Hançer gibi bir dile, pamuk gibi bir yüreğe sahip olan O, olduğu gibi görünendir; ne bir eksik ne de bir fazla… (Geçerken, Cervantes’in, “Her parlayan altın değildir,” sözünü de anımsatayım!)

Mütevazıdır; her şeyi olduğu gibi görmek yanında sadece kitapları değil, yaşamı da doğrudan doğruya okur.

Doğru ve iyi olanı bilmekle yetinmeyip, onu uygulamaya sokacak kadar bilge bir derviş; kişiliğini öne çıkarmaya gerek duymayacak kadar geliştirmiş olan O; “efsanevi” yemyeşil uzun bir kazağı, ayna gibi kafası, gözlükleri ve daim gülümseyen naifliğiyle, Martin Van Bruinessen’in deyişiyle “Kürtlerin Frantz Fanon’u”dur!

* * * * *

Orhan Kotan’ın, ‘Geçen Yıl’ başlıklı şiirinde, “Kürt halkı da bütün halklar gibi/ insanca yaşama hakkına sahip olmalıdır’ dediği için/ ‘Türk devleti/ Kürt ulusuna/ köle olmayı öneremez’ dediği için/ vurdular kollarına kelepçeyi/ Beşikçi’nin” diye bahsettiği “Kürtlerin Frantz Fanon’u”dan, özür dilenmeden Kürt Sorunu çözülmeyecektir…

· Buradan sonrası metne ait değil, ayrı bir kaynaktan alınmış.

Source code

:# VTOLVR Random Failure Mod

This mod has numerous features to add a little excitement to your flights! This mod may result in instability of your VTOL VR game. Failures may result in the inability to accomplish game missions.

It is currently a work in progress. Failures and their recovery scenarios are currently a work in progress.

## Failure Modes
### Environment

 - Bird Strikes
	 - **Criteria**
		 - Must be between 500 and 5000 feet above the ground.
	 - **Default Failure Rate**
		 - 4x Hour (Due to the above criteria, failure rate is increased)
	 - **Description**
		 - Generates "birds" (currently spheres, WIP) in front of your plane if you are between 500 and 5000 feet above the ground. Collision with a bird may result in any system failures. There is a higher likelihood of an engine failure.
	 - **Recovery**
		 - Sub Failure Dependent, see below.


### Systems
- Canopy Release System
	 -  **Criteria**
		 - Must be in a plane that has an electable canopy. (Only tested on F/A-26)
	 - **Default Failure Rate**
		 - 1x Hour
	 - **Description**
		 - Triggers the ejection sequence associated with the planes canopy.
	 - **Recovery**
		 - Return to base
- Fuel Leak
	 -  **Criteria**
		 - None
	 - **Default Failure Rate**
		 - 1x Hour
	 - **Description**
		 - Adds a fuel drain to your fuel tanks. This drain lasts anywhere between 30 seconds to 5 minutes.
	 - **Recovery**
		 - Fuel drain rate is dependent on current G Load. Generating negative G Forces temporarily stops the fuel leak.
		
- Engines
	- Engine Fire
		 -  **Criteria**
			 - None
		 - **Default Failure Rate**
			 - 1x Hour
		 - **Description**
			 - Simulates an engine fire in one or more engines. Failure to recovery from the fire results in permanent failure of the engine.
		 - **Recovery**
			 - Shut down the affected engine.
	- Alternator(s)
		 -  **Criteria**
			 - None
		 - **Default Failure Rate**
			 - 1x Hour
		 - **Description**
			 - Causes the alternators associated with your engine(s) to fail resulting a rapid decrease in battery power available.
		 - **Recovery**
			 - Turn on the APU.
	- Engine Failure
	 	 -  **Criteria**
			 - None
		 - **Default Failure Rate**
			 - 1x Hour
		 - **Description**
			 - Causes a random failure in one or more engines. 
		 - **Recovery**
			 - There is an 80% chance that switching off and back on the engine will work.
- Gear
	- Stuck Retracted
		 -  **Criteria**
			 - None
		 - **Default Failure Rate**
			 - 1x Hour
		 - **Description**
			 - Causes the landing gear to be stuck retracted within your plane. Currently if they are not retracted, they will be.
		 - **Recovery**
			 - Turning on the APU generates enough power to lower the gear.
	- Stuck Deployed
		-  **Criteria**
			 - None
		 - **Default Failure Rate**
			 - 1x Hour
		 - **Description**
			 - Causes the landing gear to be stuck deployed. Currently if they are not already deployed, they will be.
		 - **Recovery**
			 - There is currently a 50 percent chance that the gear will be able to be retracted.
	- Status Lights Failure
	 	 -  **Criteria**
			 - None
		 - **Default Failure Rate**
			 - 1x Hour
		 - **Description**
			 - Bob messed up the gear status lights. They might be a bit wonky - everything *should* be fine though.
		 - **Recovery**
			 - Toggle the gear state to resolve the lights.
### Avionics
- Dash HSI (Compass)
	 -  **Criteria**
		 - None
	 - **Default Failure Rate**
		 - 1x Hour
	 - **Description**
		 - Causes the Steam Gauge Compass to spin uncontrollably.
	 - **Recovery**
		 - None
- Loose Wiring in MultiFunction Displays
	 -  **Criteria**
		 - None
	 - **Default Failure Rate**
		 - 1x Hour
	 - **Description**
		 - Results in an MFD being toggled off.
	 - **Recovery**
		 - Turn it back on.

10 Mart 2010 21:01:53, Ankara

N O T L A R

[1] İsmail Beşikçi, Derleyenler: Barış Ünlü-Ozan Değer, İletişim Yay., 2011… içinde…

[2] Edward Said.

[3] “Üzüme yetişemeyen tilki üzüme ‘ekşi’ der.”

[4] Neşe Düzel ile söyleşi, “Lozan’da Musul-Kürt Pazarlığı”, Taraf Gazetesi 7 Eylül 2009.

[5] Julien Benda, Aydınların İhaneti, Çev: Cem Soydemir, DoğuBatı Yay., 2006.

[6] Noam Chomsky, Entelektüellerin Sorumluluğu, Bgst Yay, 2005, s.8.